Imagine you have a rocket and you want to move it from point a to point b. The flight plan is as follows:

1. Fire the rocket engine for a constant acceleration of 1 m/s^2 until x meters is covered (prograde burn)
2. Turn the rocket 180 degrees so that the rocket engine points retrograde. Note that while this happens the linear acceleration of the rocket is 0 but the velocity is still > 0, it still moves.
3. Fire the rocket engine for a constant deceleration of 1 m/s^2 until the last x meters is covered (retrograde burn)

It is logically that the burn in step 1 and 3 covers the same distance, x.

Say that the distance between a and b is 1000 meter and rotating the rocket takes 5 seconds. How do I approach finding a solution for x?

Normally I would start with computing the integral of the acceleration so I can find the distance the rocket has covered after several seconds. But in this case I don't know the distance (or time) after which the rocket should stop firing its rocket.

Please ignore other physical forces like gravity, drag, etc...

I've removed the image as it was indeed wrong and very confusing.

Answer 1

The trick is to figure out how long it will take to accelerate that distance and then use that to calculate the distance itself.

Let's lay out the variables:

• Uniform acceleration/deceleration $a$
• Known rotation time $t_R$
• Known total distance $d$
• Unknown acceleration/deceleration time $\tau$

The distance traversed during both acceleration and deceleration is $\frac{1}{2}a\tau^2$. Moreover, after acceleration, the ship is traveling at a speed of $a\tau$, so the distance traversed during rotation is $a\tau t_R$.

Putting all of this together yields the quadratic equation $$ d = a\tau^2 + a\tau t_R$$ which can be solved for $\tau$. Once $\tau$ is known, you can easily compute $\frac{1}{2}a\tau^2$.

Answer 2

Here is your picture, correctly labeled.

Under constant acceleration, the change in velocity is proportional to elapsed time, not proportional to distance traveled. If you actually plotted velocity over distance, the acceleration and deceleration segments would be curved. (Specifically, they would be arcs of parabolas with horizontal axes.)

So you actually spend some amount of time -- labeled $T_1$ on this relabeled diagram, since you did not specify a name for this period of time -- accelerating from zero velocity to the maximum forward velocity the rocket will reach. Then you spend $5$ seconds at that velocity, and then another $T_1$ seconds decelerating.

The distance traveled during any period of time is velocity integrated over time, which in this figure is represented by the area under the graph of velocity.

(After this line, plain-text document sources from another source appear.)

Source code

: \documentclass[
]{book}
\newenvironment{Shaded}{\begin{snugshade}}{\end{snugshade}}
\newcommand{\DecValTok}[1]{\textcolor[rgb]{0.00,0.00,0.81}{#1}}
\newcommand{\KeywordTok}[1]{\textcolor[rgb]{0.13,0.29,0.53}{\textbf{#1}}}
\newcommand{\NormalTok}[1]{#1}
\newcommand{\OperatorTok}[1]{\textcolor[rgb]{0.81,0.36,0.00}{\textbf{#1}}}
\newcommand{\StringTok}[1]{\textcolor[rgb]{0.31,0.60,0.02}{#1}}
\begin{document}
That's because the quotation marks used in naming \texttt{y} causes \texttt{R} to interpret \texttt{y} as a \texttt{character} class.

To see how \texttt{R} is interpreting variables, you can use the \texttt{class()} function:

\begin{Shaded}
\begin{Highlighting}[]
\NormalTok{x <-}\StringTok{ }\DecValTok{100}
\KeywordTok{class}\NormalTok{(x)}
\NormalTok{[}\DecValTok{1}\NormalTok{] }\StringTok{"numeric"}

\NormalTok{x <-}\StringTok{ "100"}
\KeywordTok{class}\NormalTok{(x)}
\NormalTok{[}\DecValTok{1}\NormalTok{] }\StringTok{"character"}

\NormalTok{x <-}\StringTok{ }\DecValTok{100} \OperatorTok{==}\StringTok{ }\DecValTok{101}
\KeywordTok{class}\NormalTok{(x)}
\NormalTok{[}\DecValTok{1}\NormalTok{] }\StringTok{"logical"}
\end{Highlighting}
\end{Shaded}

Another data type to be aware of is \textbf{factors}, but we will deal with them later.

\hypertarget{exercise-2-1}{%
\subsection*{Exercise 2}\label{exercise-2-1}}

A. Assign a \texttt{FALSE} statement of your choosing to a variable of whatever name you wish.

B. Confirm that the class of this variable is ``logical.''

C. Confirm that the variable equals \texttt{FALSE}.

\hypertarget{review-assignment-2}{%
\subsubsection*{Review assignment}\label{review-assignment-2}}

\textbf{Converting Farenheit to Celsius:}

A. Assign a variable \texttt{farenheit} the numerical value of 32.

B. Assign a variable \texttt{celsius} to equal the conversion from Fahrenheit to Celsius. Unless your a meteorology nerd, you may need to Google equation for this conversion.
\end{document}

So the total area under the velocity graph (the red and green lines) is $1000$. The distance traveled in the first $T_1$ seconds is $x$, which is the area of the triangle shown in the left side of the figure, and the area of the remaining region under the velocity graph is $1000 - x.$

Now that you know the correct place in the diagram to look for $x,$ can you solve the problem?